• **WORK REQUIRED**
Where the string "github" occurs in a line of the data below, that line should be copied.
(THE DATA begins)
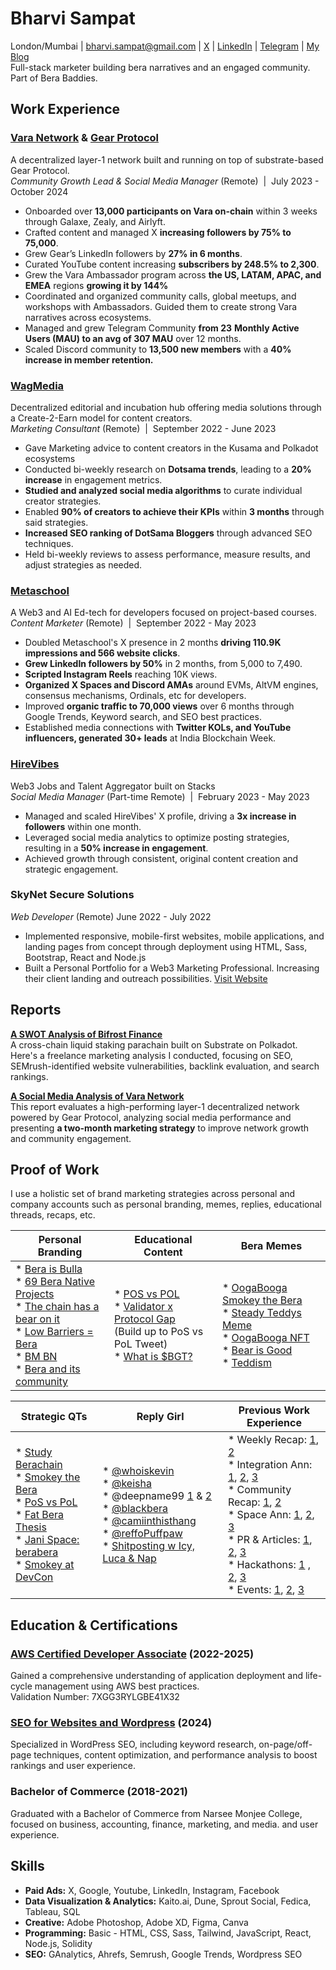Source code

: # **Bharvi Sampat**  
London/Mumbai | bharvi.sampat@gmail.com | [X](https://x.com/bharvisampat) | [LinkedIn](https://www.linkedin.com/in/bharvi-sampat/) | [Telegram](https://t.me/bharvisampat) | [My Blog](https://substack.com/@bharvisampat)  
Full-stack marketer building bera narratives and an engaged community. Part of Bera Baddies.

## **Work Experience**  

### [**Vara Network**](https://vara.network) **& [Gear Protocol](https://gear-tech.io/)** <br> 
A decentralized layer-1 network built and running on top of substrate-based Gear Protocol.<br>
*Community Growth Lead & Social Media Manager* (Remote) &nbsp;|&nbsp; July 2023 \- October 2024

* Onboarded over **13,000 participants on Vara on-chain** within 3 weeks through Galaxe, Zealy, and Airlyft.  
* Crafted content and managed X  **increasing followers by 75% to 75,000**.  
* Grew Gear’s LinkedIn followers by **27% in 6 months**.  
* Curated YouTube content increasing **subscribers by 248.5% to 2,300**.  
* Grew the Vara Ambassador program across **the US, LATAM, APAC, and EMEA** regions **growing it by 144%**   
* Coordinated and organized community calls, global meetups, and workshops with Ambassadors. Guided them to create strong Vara narratives across ecosystems.   
* Managed and grew Telegram Community **from 23** **Monthly Active Users (MAU) to an avg of 307 MAU** over 12 months.  
* Scaled Discord community to **13,500 new members** with a **40% increase in member retention.**

### [**WagMedia**](https://thewagmedia.com/) <br>
Decentralized editorial and incubation hub offering media solutions through a Create-2-Earn model for content creators. <br>
*Marketing Consultant* (Remote) &nbsp;|&nbsp; September 2022 \- June 2023

* Gave Marketing advice to content creators in the Kusama and Polkadot ecosystems  
* Conducted bi-weekly research on **Dotsama trends**, leading to a **20% increase** in engagement metrics.  
* **Studied and analyzed social media algorithms** to curate individual creator strategies.  
* Enabled **90% of creators to achieve their KPIs** within **3 months** through said strategies.  
* **Increased SEO ranking of DotSama Bloggers** through advanced SEO techniques.  
* Held bi-weekly reviews to assess performance, measure results, and adjust strategies as needed.


### [**Metaschool**](https://metaschool.so/) <br> 
A Web3 and AI Ed-tech for developers focused on project-based courses. <br>
*Content Marketer*  (Remote) &nbsp;|&nbsp; September 2022 \- May 2023

* Doubled Metaschool's X presence in 2 months **driving 110.9K impressions and 566 website clicks**.  
* **Grew LinkedIn followers by 50%** in 2 months, from 5,000 to 7,490.  
* **Scripted Instagram Reels** reaching 10K views.  
* **Organized X Spaces and Discord AMAs** around EVMs, AltVM engines, consensus mechanisms, Ordinals, etc for developers.  
* Improved **organic traffic to 70,000 views** over 6 months through Google Trends, Keyword search, and SEO best practices.  
* Established media connections with **Twitter KOLs, and YouTube influencers, generated 30+ leads** at India Blockchain Week.

### [**HireVibes**](https://www.hirevibes.com/) <br> 
Web3 Jobs and Talent Aggregator built on Stacks <br> 
*Social Media Manager* (Part-time Remote) &nbsp;|&nbsp; February 2023 \- May 2023

* Managed and scaled HireVibes' X profile, driving a **3x increase in followers** within one month.  
* Leveraged social media analytics to optimize posting strategies, resulting in a **50% increase in engagement**.  
* Achieved growth through consistent, original content creation and strategic engagement.

### **SkyNet Secure Solutions** <br>
*Web Developer* (Remote)                                                                                                                                                       June 2022 \- July 2022

* Implemented responsive, mobile-first websites, mobile applications, and landing pages from concept through deployment using HTML, Sass, Bootstrap, React and Node.js  
* Built a Personal Portfolio for a Web3 Marketing Professional. Increasing their client landing and outreach possibilities. [Visit Website](https://pankajdalmia.netlify.app/)   
                                                                                                                                                                       

## **Reports**  

**[A SWOT Analysis of Bifrost Finance](https://github.com/Bharvi-Sampat/A-SWOT-Analysis/blob/main/Report%20-%20A%20SWOT%20Analysis%20of%20Bifrost%20Finance.pdf)**  
A cross-chain liquid staking parachain built on Substrate on Polkadot. Here's a freelance marketing analysis I conducted, focusing on SEO, SEMrush-identified website vulnerabilities, backlink evaluation, and search rankings.

[**A Social Media Analysis of Vara Network**](https://github.com/Bharvi-Sampat/A-SWOT-Analysis/blob/main/A%20Social%20Media%20Analysis%20of%20VARA%20Network.pdf)  
This report evaluates a high-performing layer-1 decentralized network powered by Gear Protocol, analyzing social media performance and presenting **a two-month marketing strategy** to improve network growth and community engagement.

## **Proof of Work**  

I use a holistic set of brand marketing strategies across personal and company accounts such as personal branding, memes, replies, educational threads, recaps, etc.



| **Personal Branding**                                                                                                                                                                                                                                                                                                                                                                                                                                                                                         | **Educational Content**                                                                                                                                                                                                                                                            | **Bera Memes**                                                                                                                                                                                                                                                                                                                                                                                             |
|---------------------------------------------------------------------------------------------------------------------------------------------------------------------------------------------------------------------------------------------------------------------------------------------------------------------------------------------------------------------------------------------------------------------------------------------------------------------------------------------------------------|------------------------------------------------------------------------------------------------------------------------------------------------------------------------------------------------------------------------------------------------------------------------------------|------------------------------------------------------------------------------------------------------------------------------------------------------------------------------------------------------------------------------------------------------------------------------------------------------------------------------------------------------------------------------------------------------------|
| * [Bera is Bulla](https://x.com/bharvisampat/status/1856323735369724020)  <br>* [69 Bera Native Projects](https://x.com/bharvisampat/status/1857805357135040828)  <br>* [The chain has a bear on it](https://x.com/bharvisampat/status/1858058069021790383)  <br>* [Low Barriers \= Bera](https://x.com/bharvisampat/status/1849703616325579095)  <br>* [BM BN](https://x.com/bharvisampat/status/1853452644364243115)  <br>* [Bera and its community](https://x.com/bharvisampat/status/1858545883790352735) | * [POS vs POL](https://x.com/bharvisampat/status/1858427425765707921)  <br>* [Validator x Protocol Gap](https://x.com/bharvisampat/status/1853419785511723039)  <br>  (Build up to PoS vs PoL Tweet)  <br>* [What is $BGT?](https://x.com/bharvisampat/status/1858098228602028480) | * [OogaBooga Smokey the Bera](https://x.com/bharvisampat/status/1859499489872015748)  <br>* [Steady Teddys Meme](https://x.com/bharvisampat/status/1846518282712424806)  <br>* [OogaBooga NFT](https://x.com/bharvisampat/status/1856267758377546177)  <br>* [Bear is Good](https://x.com/bharvisampat/status/1858856204237410353)  <br>* [Teddism](https://x.com/bharvisampat/status/1858905907528430041) |

| **Strategic QTs**                                                                                                                                                                                                                                                                                                                                                                                                                                                                            | **Reply Girl**                                                                                                                                                                                                                                                                                                                                                                                                                                                                                                                                                                                                                     | **Previous Work Experience**                                                                                                                                                                                                                                                                                                                                                                                                                                                                                                                                                                                                                                                                                                                                                                                                                                                                                                                                                                                                                                                                                                                                                                                                                                                                                 |
|----------------------------------------------------------------------------------------------------------------------------------------------------------------------------------------------------------------------------------------------------------------------------------------------------------------------------------------------------------------------------------------------------------------------------------------------------------------------------------------------|------------------------------------------------------------------------------------------------------------------------------------------------------------------------------------------------------------------------------------------------------------------------------------------------------------------------------------------------------------------------------------------------------------------------------------------------------------------------------------------------------------------------------------------------------------------------------------------------------------------------------------|-------------------------------------------------------------------------------------------------------------------------------------------------------------------------------------------------------------------------------------------------------------------------------------------------------------------------------------------------------------------------------------------------------------------------------------------------------------------------------------------------------------------------------------------------------------------------------------------------------------------------------------------------------------------------------------------------------------------------------------------------------------------------------------------------------------------------------------------------------------------------------------------------------------------------------------------------------------------------------------------------------------------------------------------------------------------------------------------------------------------------------------------------------------------------------------------------------------------------------------------------------------------------------------------------------|
| * [Study Berachain](https://x.com/bharvisampat/status/1856518890022391932)  <br>* [Smokey the Bera](https://x.com/bharvisampat/status/1855192705942352339)  <br>* [PoS vs PoL](https://x.com/bharvisampat/status/1858532132282396733)  <br>* [Fat Bera Thesis](https://x.com/bharvisampat/status/1858550163083543002)  <br>* [Jani Space:  berabera](https://x.com/bharvisampat/status/1854023342694756572)  <br>* [Smokey at DevCon](https://x.com/bharvisampat/status/1855874598543470784) | * [@whoiskevin](https://x.com/bharvisampat/status/1858195395354190088)   <br>* [@keisha](https://x.com/bharvisampat/status/1855863452876542079)  <br>* @deepname99 [1](https://x.com/bharvisampat/status/1857799801368150207) & [2](https://x.com/bharvisampat/status/1857773432814899599)  <br>* [@blackbera](https://x.com/bharvisampat/status/1858556352529830363)  <br>* [@camiinthisthang](https://x.com/bharvisampat/status/1856942893203923142)  <br>* [@reffoPuffpaw](https://x.com/bharvisampat/status/1858546239475720636)  <br>* [Shitposting w Icy, Luca & Nap](https://x.com/bharvisampat/status/1859867179006689791) | * Weekly Recap: [1](https://x.com/VaraNetwork/status/1790419328275554690), [2](https://x.com/VaraNetwork/status/1796149623247270068)  <br>* Integration Ann: [1](https://x.com/VaraNetwork/status/1788195680722493770), [2](https://x.com/VaraNetwork/status/1793250529289883758), [3](https://x.com/VaraNetwork/status/1811135809401266262)  <br>* Community Recap: [1](https://x.com/VaraNetwork/status/1784945447641182671), [2](https://x.com/VaraNetwork/status/1782465421477613781)  <br>* Space Ann: [1](https://x.com/VaraNetwork/status/1768955716369334403), [2](https://x.com/VaraNetwork/status/1785690655358066800), [3](https://x.com/VaraNetwork/status/1794727693805891917)  <br>* PR & Articles:  [1](https://x.com/VaraNetwork/status/1823373963084636228), [2](https://x.com/VaraNetwork/status/1780978924312228151), [3](https://x.com/VaraNetwork/status/1771877974272348534)  <br>* Hackathons: [1](https://x.com/VaraNetwork/status/1773726605203939611) , [2](https://x.com/VaraNetwork/status/1776218396721295837), [3](https://x.com/VaraNetwork/status/1814397320966090892)  <br>* Events: [1](https://x.com/VaraNetwork/status/1822981797699010689), [2](https://x.com/VaraNetwork/status/1779894868484989162), [3](https://x.com/VaraNetwork/status/1755565795214823492) |

## **Education & Certifications**  

### **[AWS Certified Developer Associate](https://aws.amazon.com/verification)** (2022-2025)  
Gained a comprehensive understanding of application deployment and life-cycle management using AWS best practices.  
Validation Number: 7XGG3RYLGBE41X32  
### [**SEO for Websites and Wordpress**](https://www.udemy.com/certificate/UC-64d03fea-94c3-444a-b6a2-61fdea827ec9/) (2024)  
Specialized in WordPress SEO, including keyword research, on-page/off-page techniques, content optimization, and performance analysis to boost rankings and user experience.

### **Bachelor of Commerce** (2018-2021) <br>
Graduated with a Bachelor of Commerce from Narsee Monjee College, focused on business, accounting, finance, marketing, and media. and user experience.  

## **Skills**  

- **Paid Ads:** X, Google, Youtube, LinkedIn, Instagram, Facebook  
- **Data Visualization & Analytics:** Kaito.ai, Dune, Sprout Social, Fedica, Tableau, SQL  
- **Creative:** Adobe Photoshop, Adobe XD, Figma, Canva  
- **Programming:**  Basic \- HTML, CSS, Sass, Tailwind, JavaScript, React, Node.js, Solidity  
- **SEO:** GAnalytics, Ahrefs, Semrush, Google Trends, Wordpress SEO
(THE DATA ends)
• **EXERCISE OUTPUT**
**[A SWOT Analysis of Bifrost Finance](https://github.com/Bharvi-Sampat/A-SWOT-Analysis/blob/main/Report%20-%20A%20SWOT%20Analysis%20of%20Bifrost%20Finance.pdf)**  
[**A Social Media Analysis of Vara Network**](https://github.com/Bharvi-Sampat/A-SWOT-Analysis/blob/main/A%20Social%20Media%20Analysis%20of%20VARA%20Network.pdf)  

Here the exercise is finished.